**EXERCISE:**
Among the entries below, find every line that has "Music" and pull it out.

**DATA TO EXAMINE:**
# # #

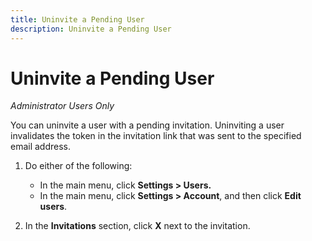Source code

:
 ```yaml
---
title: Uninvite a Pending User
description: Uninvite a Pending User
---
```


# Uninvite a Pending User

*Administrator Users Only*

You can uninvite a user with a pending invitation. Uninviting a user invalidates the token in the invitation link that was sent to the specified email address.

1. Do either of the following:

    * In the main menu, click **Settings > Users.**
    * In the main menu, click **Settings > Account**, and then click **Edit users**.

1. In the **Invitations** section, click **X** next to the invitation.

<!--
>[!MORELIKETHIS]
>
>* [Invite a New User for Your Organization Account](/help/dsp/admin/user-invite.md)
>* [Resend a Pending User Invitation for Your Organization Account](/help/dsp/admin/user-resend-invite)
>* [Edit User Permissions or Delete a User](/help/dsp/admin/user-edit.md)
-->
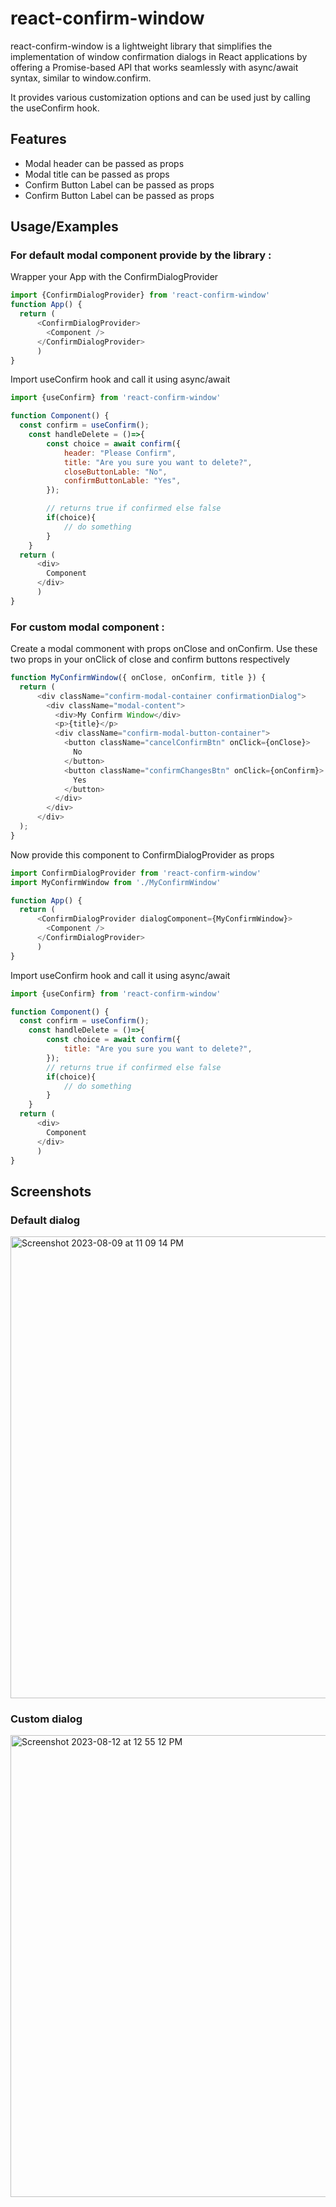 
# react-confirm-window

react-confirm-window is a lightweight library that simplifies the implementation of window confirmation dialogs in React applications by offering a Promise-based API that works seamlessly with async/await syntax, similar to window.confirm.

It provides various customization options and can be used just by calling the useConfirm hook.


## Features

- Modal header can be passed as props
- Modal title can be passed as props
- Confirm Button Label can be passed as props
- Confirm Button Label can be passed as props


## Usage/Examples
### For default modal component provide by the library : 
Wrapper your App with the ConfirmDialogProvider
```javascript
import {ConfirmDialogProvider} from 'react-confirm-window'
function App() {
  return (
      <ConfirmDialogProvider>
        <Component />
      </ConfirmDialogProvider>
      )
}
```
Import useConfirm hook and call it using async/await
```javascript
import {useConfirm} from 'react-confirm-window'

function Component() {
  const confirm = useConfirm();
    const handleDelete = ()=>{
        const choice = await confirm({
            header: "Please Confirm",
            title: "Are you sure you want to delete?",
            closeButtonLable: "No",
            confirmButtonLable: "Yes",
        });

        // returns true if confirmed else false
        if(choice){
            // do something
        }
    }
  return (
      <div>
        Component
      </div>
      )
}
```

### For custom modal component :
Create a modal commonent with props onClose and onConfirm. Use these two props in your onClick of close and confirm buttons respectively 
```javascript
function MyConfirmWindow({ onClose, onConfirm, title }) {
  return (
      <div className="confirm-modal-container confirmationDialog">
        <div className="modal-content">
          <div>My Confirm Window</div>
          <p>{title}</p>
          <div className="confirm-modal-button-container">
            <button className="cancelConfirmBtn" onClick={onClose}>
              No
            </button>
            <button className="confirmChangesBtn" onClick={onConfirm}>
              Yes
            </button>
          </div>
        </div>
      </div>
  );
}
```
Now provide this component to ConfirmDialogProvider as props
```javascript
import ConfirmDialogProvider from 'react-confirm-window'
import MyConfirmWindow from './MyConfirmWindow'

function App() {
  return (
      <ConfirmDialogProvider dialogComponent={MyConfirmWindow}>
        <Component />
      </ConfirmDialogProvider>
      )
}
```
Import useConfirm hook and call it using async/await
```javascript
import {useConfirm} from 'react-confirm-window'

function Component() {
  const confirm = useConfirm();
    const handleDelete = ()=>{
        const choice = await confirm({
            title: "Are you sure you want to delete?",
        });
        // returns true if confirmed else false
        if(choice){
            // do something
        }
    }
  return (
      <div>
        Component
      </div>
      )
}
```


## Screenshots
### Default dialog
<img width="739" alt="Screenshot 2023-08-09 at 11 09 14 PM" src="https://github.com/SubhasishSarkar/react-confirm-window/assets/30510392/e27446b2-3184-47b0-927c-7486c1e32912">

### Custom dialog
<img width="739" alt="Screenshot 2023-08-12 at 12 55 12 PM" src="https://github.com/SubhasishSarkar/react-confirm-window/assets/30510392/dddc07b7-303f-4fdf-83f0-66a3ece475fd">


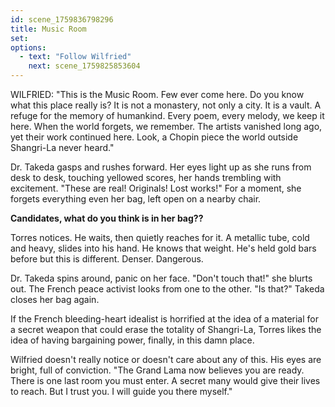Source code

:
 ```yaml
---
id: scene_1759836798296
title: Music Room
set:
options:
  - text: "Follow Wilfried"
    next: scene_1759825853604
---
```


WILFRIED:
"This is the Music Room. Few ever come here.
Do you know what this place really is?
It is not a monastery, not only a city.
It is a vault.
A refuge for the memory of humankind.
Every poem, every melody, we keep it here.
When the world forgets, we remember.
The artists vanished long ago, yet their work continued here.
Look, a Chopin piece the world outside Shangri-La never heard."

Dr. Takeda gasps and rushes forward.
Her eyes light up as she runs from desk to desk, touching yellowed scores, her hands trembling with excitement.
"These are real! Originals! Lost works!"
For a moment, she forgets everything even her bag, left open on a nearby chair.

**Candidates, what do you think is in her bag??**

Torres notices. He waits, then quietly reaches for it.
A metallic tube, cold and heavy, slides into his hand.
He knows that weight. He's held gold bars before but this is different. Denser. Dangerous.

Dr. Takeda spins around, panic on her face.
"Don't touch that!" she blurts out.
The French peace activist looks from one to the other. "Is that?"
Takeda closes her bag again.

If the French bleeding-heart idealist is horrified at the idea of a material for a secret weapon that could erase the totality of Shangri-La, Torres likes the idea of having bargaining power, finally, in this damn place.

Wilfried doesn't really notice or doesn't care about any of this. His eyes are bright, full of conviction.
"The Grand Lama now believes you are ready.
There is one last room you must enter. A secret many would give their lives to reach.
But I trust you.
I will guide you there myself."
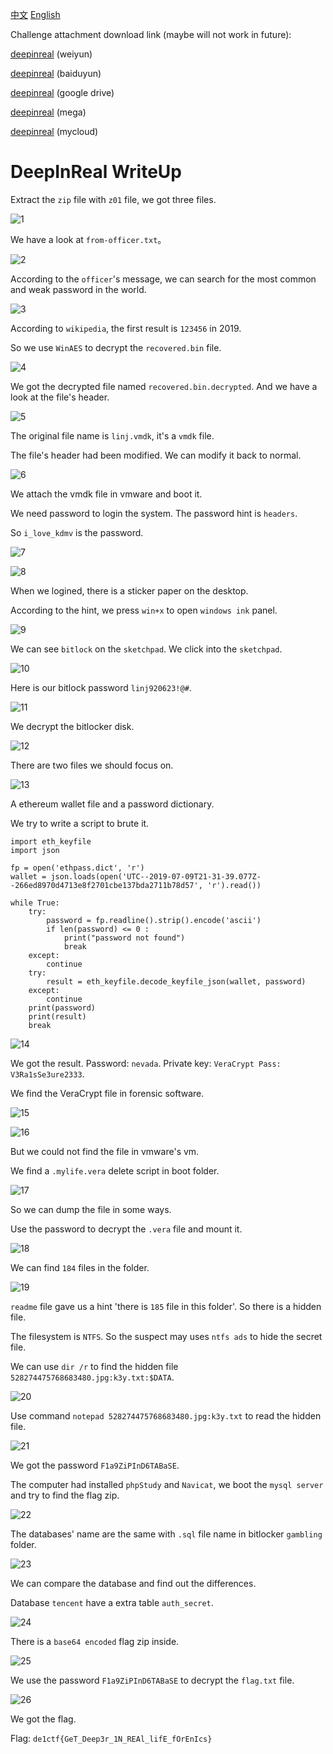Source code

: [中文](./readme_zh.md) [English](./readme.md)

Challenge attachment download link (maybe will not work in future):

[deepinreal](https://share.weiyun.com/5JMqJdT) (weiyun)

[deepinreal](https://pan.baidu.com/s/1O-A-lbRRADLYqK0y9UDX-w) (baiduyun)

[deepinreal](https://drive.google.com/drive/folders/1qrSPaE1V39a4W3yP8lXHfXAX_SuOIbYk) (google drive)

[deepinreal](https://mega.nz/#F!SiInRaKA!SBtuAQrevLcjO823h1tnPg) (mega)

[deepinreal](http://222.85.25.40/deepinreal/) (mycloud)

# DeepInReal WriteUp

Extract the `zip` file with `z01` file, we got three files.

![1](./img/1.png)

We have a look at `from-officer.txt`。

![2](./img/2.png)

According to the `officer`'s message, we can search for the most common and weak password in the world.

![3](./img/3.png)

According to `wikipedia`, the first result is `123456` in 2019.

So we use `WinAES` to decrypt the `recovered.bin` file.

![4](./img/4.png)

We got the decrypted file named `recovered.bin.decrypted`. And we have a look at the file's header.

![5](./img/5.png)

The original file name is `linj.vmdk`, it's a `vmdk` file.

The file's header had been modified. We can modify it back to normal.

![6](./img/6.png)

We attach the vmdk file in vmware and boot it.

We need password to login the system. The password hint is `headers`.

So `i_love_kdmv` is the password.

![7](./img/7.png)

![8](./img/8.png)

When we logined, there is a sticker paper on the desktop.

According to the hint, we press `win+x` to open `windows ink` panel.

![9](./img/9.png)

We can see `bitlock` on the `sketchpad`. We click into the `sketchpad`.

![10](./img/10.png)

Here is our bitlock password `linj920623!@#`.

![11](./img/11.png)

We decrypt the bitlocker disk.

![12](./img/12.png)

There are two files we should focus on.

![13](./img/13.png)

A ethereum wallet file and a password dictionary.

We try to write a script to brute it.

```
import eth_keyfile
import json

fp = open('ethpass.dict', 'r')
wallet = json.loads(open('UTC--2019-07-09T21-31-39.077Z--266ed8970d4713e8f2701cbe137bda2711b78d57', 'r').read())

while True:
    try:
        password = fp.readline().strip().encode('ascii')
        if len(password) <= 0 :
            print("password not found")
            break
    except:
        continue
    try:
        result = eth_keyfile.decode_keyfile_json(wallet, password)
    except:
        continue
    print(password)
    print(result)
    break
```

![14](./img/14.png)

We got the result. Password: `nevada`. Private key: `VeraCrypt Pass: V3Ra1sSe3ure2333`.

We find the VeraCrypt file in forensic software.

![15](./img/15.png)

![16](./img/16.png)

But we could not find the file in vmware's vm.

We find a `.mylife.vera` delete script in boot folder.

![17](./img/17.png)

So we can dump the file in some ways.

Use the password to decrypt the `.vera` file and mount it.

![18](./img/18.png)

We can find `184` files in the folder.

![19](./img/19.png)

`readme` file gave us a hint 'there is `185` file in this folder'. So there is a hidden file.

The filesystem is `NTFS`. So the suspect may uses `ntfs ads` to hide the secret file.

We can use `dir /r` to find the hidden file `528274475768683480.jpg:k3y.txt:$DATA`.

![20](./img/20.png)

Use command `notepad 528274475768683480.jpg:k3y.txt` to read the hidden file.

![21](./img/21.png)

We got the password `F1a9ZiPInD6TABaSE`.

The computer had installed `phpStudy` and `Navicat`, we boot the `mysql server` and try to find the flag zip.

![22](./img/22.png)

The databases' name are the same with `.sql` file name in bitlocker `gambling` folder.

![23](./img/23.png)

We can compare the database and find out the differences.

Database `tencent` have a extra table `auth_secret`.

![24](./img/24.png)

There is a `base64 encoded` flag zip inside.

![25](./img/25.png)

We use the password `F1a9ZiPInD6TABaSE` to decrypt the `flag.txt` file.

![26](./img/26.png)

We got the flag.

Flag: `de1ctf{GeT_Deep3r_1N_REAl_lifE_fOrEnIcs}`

# # #

**PROBLEM SOLUTION:**
title: Music Room
"This is the Music Room. Few ever come here.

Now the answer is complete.